# Power Query (web page to Excel) - when there is no table?



## GabrielAIK (Apr 24, 2018)

Hi,

I would like to fetch data from an Internet page to Excel, but the problem is that the web page in question does not have a table that is importable. 

Is it still possible to fetch the data, or is there no hope?

I'd like to fetch information from a website called Avanza.

E.g. this stock: https://www.avanza.se/aktier/om-aktien.html/82987/nokia-oyj

If you scroll down you see something called "Mäklarstatistik" (Broker statistics). I want to sort this by "Köpt" and then fetch the top 5 rows to Excel.

Is this possible?

Thanks!


----------



## Norie (Apr 24, 2018)

That data is in a table.

What's happening when you try to access it using Power Query?


----------



## GabrielAIK (Apr 24, 2018)

Oh alright!

I thought there needed to be a yellow arrow next to the table, for me to be able to select it.
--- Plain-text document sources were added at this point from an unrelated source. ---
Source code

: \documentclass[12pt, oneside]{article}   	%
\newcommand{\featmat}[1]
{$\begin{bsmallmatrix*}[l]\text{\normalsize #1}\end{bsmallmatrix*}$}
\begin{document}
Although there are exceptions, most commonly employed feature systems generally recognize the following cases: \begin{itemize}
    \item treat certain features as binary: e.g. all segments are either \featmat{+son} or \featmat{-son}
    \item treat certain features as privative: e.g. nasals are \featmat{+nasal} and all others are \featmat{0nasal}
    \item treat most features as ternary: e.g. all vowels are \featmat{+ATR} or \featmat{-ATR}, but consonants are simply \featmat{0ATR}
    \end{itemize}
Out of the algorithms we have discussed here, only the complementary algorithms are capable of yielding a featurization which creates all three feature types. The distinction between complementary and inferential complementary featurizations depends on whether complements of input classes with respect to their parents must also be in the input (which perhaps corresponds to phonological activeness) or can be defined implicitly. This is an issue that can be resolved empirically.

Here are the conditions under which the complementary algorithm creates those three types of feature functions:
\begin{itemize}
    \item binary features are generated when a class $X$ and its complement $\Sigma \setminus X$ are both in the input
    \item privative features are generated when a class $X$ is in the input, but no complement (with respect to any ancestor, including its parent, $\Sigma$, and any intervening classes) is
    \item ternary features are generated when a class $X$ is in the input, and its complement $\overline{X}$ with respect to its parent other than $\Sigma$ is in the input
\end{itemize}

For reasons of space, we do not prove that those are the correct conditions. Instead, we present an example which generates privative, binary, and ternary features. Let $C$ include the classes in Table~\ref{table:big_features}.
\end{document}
However, I cannot see such an arrow.

I can access the website using Power Query, but it looks just as if I opened it through a regular Chrome session.


----------



## GabrielAIK (Apr 24, 2018)

I think I fixed it?

I imported the whole website to a sheet, and then just removed all rows that I did not want. Then I went to the "Köpt"-column, and in Excel sorted from Largest to Smallest.
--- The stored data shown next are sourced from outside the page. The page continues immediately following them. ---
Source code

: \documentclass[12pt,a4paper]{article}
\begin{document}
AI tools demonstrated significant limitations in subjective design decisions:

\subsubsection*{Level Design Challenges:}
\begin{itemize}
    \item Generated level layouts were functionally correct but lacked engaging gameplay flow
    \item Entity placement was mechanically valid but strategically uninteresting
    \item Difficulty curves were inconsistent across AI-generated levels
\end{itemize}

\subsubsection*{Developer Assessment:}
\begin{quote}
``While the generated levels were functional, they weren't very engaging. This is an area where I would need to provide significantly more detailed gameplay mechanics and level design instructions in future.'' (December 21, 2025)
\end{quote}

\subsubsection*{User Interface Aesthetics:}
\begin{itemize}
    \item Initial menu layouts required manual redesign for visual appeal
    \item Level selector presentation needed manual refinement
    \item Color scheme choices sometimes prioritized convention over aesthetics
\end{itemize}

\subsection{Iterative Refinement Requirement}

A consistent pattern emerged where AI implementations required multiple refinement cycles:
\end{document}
Should be it? I will double check later on when there are updated trades


----------



## Norie (Apr 24, 2018)

When I use goto Data>New Query>From Other Sources>From Web and enter the URL you posted I, eventually get to a Navigator page.

The Navigator page has 2 tabs, Table View and and Web View, and when I select Table View I get a list of tables.
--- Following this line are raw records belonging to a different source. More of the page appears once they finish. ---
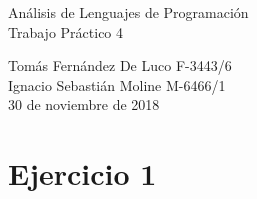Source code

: \documentclass{article}
\begin{document}
\begin{titlepage}
\vspace{5.5cm}

\begin{center}
\LARGE{\sc Análisis de Lenguajes de Programación}\\
\vspace{0.5cm}
\large{Trabajo Práctico 4}\\

\vspace{5cm}

\large
Tomás Fernández De Luco F-3443/6\\
Ignacio Sebastián Moline M-6466/1\\

\vspace*{0.5cm}
\small{30 de noviembre de 2018}

\makeatletter
\def\@seccntformat#1{%
  \expandafter\ifx\csname c@#1\endcsname\c@section\else
  \csname the#1\endcsname\quad
  \fi}
\makeatother



\end{center}
\end{titlepage}
\lstset{basicstyle=\small,style=myCustom}
\newpage
\section*{Ejercicio 1}
\end{document}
The table you want, I think, is Table 0.


----------



## GabrielAIK (Apr 24, 2018)

Norie said:


> When I use goto Data>New Query>From Other Sources>From Web and enter the URL you posted I, eventually get to a Navigator page.
> 
> The Navigator page has 2 tabs, Table View and and Web View, and when I select Table View I get a list of tables.
> 
> The table you want, I think, is Table 0.



Perhaps I have another version. I cannot find a Navigator page in my "New Web Query". Where do you see it?


----------



## Norie (Apr 24, 2018)

These are the steps I followed.

1 Opened a new instance of Excel.

2 Went to the Data>Get & Transform tab, this might be different on different versions of Excel.

3 Selected New Query>From Other Sources>From Web.

4 In the From Web dialog I entered the URL you posted and clicked OK.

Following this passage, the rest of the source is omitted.